Ista Pharmaceuticals has announced results from the preliminary analysis of its U.S. Phase II/III clinical study of bepotastine for the treatment of allergic conjunctivitis. The study evaluated two concentrations of bepotastine, each dosed once daily and twice daily. The primary endpoints of the study were the assessment of efficacy for bepotastine in treating ocular itching and redness.
The preliminary results of the study demonstrate both concentrations were highly statistically significant in the reduction of the first primary endpoint, ocular itching, when dosed twice a day, and in one concentration when dosed once a day.

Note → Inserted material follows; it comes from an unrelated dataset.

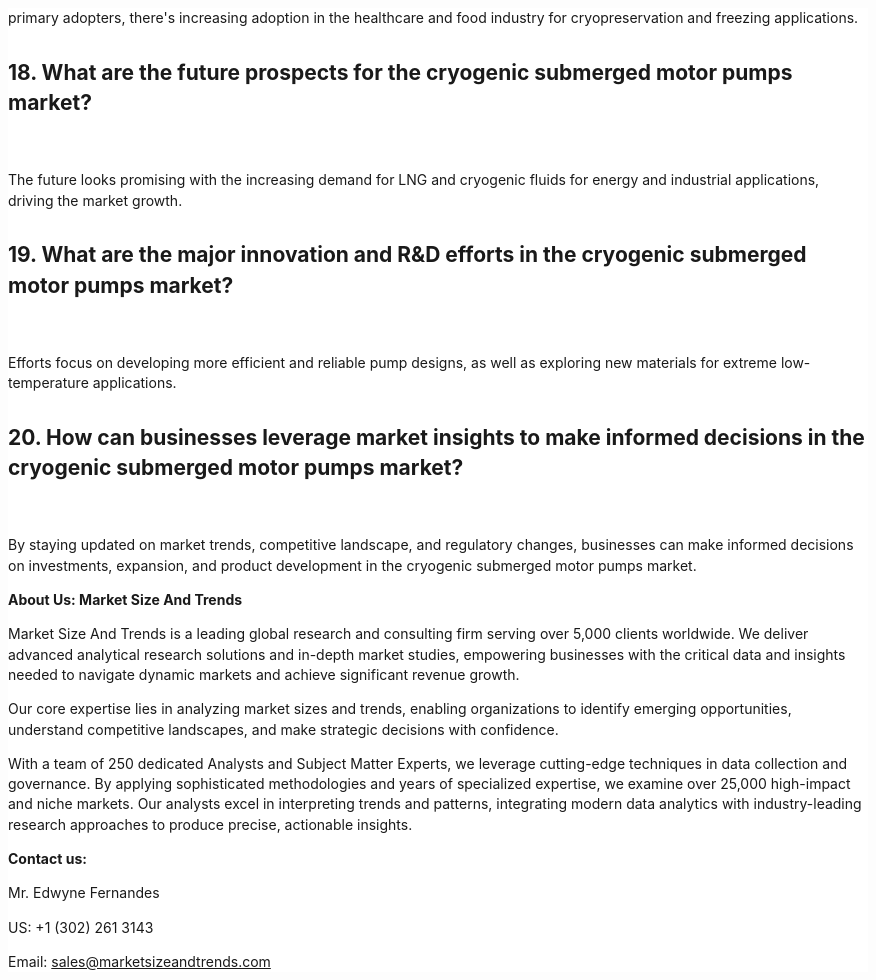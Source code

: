 primary adopters, there's increasing adoption in the healthcare and food industry for cryopreservation and freezing applications.</p> <h2>18. What are the future prospects for the cryogenic submerged motor pumps market?</h2> <p>&nbsp;</p><p>The future looks promising with the increasing demand for LNG and cryogenic fluids for energy and industrial applications, driving the market growth.</p> <h2>19. What are the major innovation and R&D efforts in the cryogenic submerged motor pumps market?</h2> <p>&nbsp;</p><p>Efforts focus on developing more efficient and reliable pump designs, as well as exploring new materials for extreme low-temperature applications.</p> <h2>20. How can businesses leverage market insights to make informed decisions in the cryogenic submerged motor pumps market?</h2> <p>&nbsp;</p><p>By staying updated on market trends, competitive landscape, and regulatory changes, businesses can make informed decisions on investments, expansion, and product development in the cryogenic submerged motor pumps market.</p></body></html></p><p><strong>About Us:&nbsp;Market Size And Trends</strong></p><p>Market Size And Trends&nbsp;is a leading global research and consulting firm serving over 5,000 clients worldwide. We deliver advanced analytical research solutions and in-depth market studies, empowering businesses with the critical data and insights needed to navigate dynamic markets and achieve significant revenue growth.</p><p>Our core expertise lies in analyzing market sizes and trends, enabling organizations to identify emerging opportunities, understand competitive landscapes, and make strategic decisions with confidence.</p><p>With a team of 250 dedicated Analysts and Subject Matter Experts, we leverage cutting-edge techniques in data collection and governance. By applying sophisticated methodologies and years of specialized expertise, we examine over 25,000 high-impact and niche markets. Our analysts excel in interpreting trends and patterns, integrating modern data analytics with industry-leading research approaches to produce precise, actionable insights.</p><p><strong>Contact us:</strong></p><p>Mr. Edwyne Fernandes</p><p>US: +1 (302) 261 3143</p><p>Email: <a href="mailto:sales@marketsizeandtrends.com">sales@marketsizeandtrends.com</a>&nbsp;</p>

In addition, both concentrations and dosing regimens produced highly statistically significant differences in the rapidity of response and the improvement in total nasal symptoms versus placebo. In the preliminary evaluation of the second primary endpoint, ocular redness, bepotastine showed a trend toward clinical significance, but did not achieve statistical significance.
Ista plans to complete the Phase II/III study analysis and then discuss the results with the FDA to determine the remaining clinical studies required to confirm ocular safety and efficacy for the submission of a new drug application for bepotastine for the treatment of allergic conjunctivitis.
Bepotastine has three primary mechanisms of action, according to Ista: it is a non-sedating, highly selective antagonist of the histamine 1 receptor; it has a stabilizing effect on mast cells; and it suppresses the migration of eosinophils into inflamed tissues. The drug has been approved in Japan for use as a systemic drug in the treatment of allergic rhinitis and urticaria/pruritus.